If You Give a Moose a Muffin Storyboard Activity Part II

Here's the update on the Teaching with Storyboards post from last week. Like I stated before, we chose If You Give a Moose a Muffin for our first ever storyboard. This blog post will cover the process, and I'll post tomorrow about the presentation of the storyboard.

Getting Started
To begin, we read the story for one week every day.  I helped her start to memorize the story so she could retell it using her storyboards.

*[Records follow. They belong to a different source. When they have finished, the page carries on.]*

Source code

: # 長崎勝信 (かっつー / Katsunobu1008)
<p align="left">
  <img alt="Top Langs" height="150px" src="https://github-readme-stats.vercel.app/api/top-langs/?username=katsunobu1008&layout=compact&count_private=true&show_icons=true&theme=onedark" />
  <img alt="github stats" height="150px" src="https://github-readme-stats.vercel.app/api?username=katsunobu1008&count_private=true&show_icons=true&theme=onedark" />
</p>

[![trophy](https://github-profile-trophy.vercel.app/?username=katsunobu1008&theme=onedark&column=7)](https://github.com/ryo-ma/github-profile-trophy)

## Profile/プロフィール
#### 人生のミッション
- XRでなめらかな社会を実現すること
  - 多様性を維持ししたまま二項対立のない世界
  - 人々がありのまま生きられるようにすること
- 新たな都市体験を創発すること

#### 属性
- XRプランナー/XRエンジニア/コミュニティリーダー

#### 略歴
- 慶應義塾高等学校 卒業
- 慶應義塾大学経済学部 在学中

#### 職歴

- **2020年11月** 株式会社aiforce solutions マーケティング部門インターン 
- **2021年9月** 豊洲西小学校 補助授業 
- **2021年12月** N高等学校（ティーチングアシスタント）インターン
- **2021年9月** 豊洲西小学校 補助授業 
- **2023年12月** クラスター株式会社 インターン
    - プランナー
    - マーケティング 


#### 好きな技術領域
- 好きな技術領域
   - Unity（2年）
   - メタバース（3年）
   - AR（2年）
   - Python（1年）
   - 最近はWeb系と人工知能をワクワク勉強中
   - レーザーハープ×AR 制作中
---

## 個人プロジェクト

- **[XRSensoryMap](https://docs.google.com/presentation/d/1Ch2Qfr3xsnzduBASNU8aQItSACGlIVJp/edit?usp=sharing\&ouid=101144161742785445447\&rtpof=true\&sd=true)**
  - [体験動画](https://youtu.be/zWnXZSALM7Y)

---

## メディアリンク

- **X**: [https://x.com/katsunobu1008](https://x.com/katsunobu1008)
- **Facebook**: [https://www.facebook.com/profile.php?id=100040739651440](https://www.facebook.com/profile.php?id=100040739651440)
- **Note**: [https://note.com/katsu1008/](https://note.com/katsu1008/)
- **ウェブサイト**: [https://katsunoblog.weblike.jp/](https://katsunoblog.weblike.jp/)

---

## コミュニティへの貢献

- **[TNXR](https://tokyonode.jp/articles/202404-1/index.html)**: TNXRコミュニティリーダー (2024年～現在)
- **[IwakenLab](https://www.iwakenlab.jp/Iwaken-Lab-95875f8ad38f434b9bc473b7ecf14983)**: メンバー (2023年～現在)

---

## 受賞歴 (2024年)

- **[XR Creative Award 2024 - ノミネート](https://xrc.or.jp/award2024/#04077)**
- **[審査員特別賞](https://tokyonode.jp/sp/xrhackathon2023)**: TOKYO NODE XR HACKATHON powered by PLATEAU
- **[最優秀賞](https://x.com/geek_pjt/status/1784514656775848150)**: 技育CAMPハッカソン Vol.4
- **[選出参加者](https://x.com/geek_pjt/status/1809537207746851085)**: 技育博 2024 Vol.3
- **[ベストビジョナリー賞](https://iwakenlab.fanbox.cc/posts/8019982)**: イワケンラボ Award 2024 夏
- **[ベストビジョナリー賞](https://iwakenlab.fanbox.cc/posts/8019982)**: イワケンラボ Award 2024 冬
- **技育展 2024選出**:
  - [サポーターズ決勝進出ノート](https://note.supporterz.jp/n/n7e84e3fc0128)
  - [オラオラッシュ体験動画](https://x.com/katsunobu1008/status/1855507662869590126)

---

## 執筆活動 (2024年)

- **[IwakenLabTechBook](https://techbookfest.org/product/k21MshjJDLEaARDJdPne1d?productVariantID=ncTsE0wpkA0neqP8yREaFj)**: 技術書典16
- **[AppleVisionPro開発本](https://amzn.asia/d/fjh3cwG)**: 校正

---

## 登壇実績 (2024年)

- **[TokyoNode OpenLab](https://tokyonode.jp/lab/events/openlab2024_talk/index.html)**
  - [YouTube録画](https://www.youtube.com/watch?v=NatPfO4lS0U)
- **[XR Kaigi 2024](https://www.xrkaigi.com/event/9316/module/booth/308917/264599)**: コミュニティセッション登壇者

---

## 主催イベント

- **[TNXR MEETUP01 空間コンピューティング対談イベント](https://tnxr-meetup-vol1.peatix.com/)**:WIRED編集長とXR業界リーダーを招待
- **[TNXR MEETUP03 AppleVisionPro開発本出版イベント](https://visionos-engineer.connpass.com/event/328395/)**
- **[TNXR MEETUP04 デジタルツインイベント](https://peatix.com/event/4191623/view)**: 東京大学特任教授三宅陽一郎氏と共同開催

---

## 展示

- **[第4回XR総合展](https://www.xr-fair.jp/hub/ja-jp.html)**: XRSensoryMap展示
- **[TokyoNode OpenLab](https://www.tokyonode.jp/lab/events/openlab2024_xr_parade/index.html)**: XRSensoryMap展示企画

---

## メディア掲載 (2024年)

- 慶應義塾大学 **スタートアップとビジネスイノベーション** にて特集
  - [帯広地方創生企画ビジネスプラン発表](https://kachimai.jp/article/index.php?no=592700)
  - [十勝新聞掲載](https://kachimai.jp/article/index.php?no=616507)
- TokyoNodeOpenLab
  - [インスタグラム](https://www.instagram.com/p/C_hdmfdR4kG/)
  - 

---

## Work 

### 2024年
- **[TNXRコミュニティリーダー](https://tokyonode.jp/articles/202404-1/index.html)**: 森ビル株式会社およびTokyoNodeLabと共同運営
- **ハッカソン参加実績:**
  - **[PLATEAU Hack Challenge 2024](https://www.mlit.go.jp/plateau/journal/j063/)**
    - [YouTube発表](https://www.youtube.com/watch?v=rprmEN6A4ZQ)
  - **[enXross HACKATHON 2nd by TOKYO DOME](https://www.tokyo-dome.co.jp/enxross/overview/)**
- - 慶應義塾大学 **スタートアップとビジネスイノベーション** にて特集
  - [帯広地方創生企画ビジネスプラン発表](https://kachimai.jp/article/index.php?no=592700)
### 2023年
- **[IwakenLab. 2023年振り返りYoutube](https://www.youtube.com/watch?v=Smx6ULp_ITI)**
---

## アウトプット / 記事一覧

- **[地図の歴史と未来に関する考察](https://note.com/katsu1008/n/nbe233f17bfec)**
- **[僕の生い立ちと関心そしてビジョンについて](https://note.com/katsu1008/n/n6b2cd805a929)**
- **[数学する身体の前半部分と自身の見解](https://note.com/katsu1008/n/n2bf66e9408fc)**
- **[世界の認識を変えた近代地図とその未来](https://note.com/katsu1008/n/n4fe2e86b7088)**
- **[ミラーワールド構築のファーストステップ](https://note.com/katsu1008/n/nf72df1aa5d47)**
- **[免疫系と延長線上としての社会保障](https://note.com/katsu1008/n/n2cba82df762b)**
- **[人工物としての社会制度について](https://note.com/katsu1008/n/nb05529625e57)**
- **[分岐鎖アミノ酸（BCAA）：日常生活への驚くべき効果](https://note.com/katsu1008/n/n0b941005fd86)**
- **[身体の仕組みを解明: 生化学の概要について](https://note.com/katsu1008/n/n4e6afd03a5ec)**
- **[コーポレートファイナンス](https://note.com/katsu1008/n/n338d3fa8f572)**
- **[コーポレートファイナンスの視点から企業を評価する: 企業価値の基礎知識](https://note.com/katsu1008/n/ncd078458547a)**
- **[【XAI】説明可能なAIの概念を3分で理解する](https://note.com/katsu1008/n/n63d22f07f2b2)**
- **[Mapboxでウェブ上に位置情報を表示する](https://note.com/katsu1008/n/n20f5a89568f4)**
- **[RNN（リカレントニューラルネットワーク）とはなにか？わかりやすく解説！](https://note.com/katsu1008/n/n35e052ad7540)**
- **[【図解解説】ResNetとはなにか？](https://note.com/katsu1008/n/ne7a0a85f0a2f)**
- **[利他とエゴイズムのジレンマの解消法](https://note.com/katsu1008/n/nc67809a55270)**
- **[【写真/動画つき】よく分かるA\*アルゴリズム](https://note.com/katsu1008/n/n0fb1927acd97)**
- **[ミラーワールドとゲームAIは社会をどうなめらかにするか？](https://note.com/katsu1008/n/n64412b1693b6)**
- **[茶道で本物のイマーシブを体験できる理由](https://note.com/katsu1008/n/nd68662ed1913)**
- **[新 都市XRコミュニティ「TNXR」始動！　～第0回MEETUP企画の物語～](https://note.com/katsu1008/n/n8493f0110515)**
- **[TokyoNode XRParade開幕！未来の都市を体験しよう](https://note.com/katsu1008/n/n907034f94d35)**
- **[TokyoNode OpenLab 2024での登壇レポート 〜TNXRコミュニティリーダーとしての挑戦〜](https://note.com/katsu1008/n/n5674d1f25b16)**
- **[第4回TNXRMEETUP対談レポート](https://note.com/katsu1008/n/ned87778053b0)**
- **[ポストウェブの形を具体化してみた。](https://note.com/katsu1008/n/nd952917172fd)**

After she had the story pretty much memorized, we began working on our storyboards.

Materials
Large index cards
crayons
glue
felt
material (we used an old shirt that no longer fit---you get lots of neat prints and fabrics this way)
printed clip art that related to story (for this I printed out moose, muffins, and a blackberry bush piece)
magazine cutouts
button, thread, and needle

Process


We started by adding the title to an index card with some clipart for illustrations



These storyboards illustrate the part in the story where you go to the fridge to get some of your mother's homemade blackberry jam and the moose asks for another and another muffin.


So you have to go to the store to get some, but he wants to go with you. But since it's cold, he'll ask for a sweater. We used red felt to cut out the sweater. For the part where he notices a button is loose, I cut out another red sweater and loosely sewed a purple button onto the sweater before she glued it on the moose.

This is her illustration for the part where the button reminds him of sock puppets so he gets scissors, glue, string etc... to make some.

The next few storyboards skip ahead in the story, to the part after you help him make scenery for a puppet show and he needs to hide his ears under a sheet.

This was one of her favorite boards to make. Using the clipart of the moose, which we also used on the title page, we found a picture of a ghost in a magazine and recreated the part where he puts the sheet over his head, which reminds him that he wants to be a ghost for Halloween. Using little magazine letters, we spelled out the word Boo!...the colors everywhere illustrate the fact that he scared himself and spilled the paint everywhere.
This illustrates the part where you get a sheet from your bed for the moose. We cut up an old, patterned t-shirt that didn't fit her anymore to act as the sheet on the bed.

This is one of the last scenes in the storyboard. She drew the moose going to hang up the sheet after he used it to clean up the paints. The clipart is supposed to be the mother's blackberry bushes in the yard. The last page simply had a drawing of the moose with a clipart of the muffin with the words, "And chances are...."


 As you can see, there isn't a lot of writing with these storyboards. My point wasn't to have her copy the story onto the cards, but use her imagination to retell the story. We focused on 2-3 cards per day, and it took us almost 2 weeks to complete the entire thing. We would read the story as we created the boards, and she would draw the storyboards in relation to how she remembered chunks of the story. So one card may represent 3 pages in the story, while another might simply be 1 page. There are no set in stone rules. The storyboards I didn't include in this blog were simply hand-drawn. I tried to lead her to more creative ways to express the story, but she is very much into drawing her own pictures right now, so that's mostly what we went with.

Since these are time-consuming projects, I only have 1 planned a month. We are thinking of doing If You Give a Cat a Cupcake this month, but she's still deciding which book she wants. Tomorrow I will post a short blog post on how we presented this story to the rest of the family and saw the whole thing come together in a cute little presentation. Happy homeschooling!